This issue tracker has been migrated to GitHub, and is currently read-only.
For more information, see the GitHub FAQs in the Python's Developer Guide.

classification
Title: C realpath not used by os.path.realpath
Type: enhancement Stage:
Components: Library (Lib) Versions: Python 3.3
process
Status: closed Resolution: not a bug
Dependencies: Superseder:
Assigned To: Nosy List: Arfrever, eric.araujo, matejcik, neologix, pitrou, rosslagerwall, santoso.wijaya, vstinner
Priority: normal Keywords: patch

Created on 2011-08-20 23:47 by pitrou, last changed 2022-04-11 14:57 by admin.
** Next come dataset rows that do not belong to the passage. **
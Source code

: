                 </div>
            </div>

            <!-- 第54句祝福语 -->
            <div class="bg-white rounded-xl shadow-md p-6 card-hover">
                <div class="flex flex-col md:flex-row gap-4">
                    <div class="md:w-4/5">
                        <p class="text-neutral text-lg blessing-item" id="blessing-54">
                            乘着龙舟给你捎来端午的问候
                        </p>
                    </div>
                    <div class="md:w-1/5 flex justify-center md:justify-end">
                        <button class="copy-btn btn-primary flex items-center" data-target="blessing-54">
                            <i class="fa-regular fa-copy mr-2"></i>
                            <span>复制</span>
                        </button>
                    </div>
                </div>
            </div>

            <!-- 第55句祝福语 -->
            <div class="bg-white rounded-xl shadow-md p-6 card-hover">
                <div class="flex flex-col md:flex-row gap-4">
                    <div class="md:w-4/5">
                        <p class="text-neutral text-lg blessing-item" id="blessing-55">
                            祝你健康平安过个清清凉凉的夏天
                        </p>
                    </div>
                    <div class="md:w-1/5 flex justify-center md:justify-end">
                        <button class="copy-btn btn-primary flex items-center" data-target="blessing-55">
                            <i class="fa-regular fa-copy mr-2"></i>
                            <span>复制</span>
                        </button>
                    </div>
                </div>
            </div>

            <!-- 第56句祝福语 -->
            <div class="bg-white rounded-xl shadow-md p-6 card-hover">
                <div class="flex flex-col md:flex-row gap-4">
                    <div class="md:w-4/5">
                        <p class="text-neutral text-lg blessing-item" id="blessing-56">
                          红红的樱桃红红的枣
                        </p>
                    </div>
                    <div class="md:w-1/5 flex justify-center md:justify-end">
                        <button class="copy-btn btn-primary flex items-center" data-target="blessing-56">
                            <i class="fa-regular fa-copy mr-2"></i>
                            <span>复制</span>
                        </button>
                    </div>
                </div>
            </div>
This issue is now closed.

Files
File name Uploaded Description Edit
i12801.patch rosslagerwall, 2011-08-21 05:04
realpath.path vstinner, 2012-02-21 23:51 review
Messages (20)
msg142583 - (view) Author: Antoine Pitrou (pitrou) * (Python committer) Date: 2011-08-20 23:47
We have our own quirky implementation of C realpath() in posixpath.py.
It would probably be simpler, safer and more efficient to simply call the POSIX function instead (but it most be exposed somewhere, by posixmodule.c I suppose).
msg142587 - (view) Author: STINNER Victor (vstinner) * (Python committer) Date: 2011-08-20 23:57
The Python implementation (os.path.realpath) was introduced 10 years ago by the issue #461781.

The Python implemtation has known bugs:

 - #9949: os.path.realpath on Windows does not follow symbolic links
 - #11397: os.path.realpath() may produce incorrect results

See also the issue #1298813: _Py_wrealpath() must use canonicalize_file_name() if available.
msg142591 - (view) Author: Ross Lagerwall (rosslagerwall) (Python committer) Date: 2011-08-21 05:04
An initial patch.

The first problem is that before, os.path.realpath('') == os.path.realpath('.')
but this is not true for realpath(3).

Thus, the test suite does not run because it relies on this behaviour.
msg142619 - (view) Author: Éric Araujo (eric.araujo) * (Python committer) Date: 2011-08-21 13:53
+   Return a string representing the canonicalized pathname of *path*.

This sounds a bit strange to me; “Return a string representing the canonical version of *path*”.

Would it be a good idea to use the full docstring of posixpath.realpath to os.realpath and then just do “realpath = os.realpath” in posixpath?
msg142909 - (view) Author: Charles-François Natali (neologix) * (Python committer) Date: 2011-08-24 20:11
> It would probably be simpler, safer and more efficient to simply call
> the POSIX function instead (but it most be exposed somewhere, by
> posixmodule.c I suppose).

Indeed.

> Would it be a good idea to use the full docstring of posixpath.realpath
> to os.realpath and then just do “realpath = os.realpath” in posixpath?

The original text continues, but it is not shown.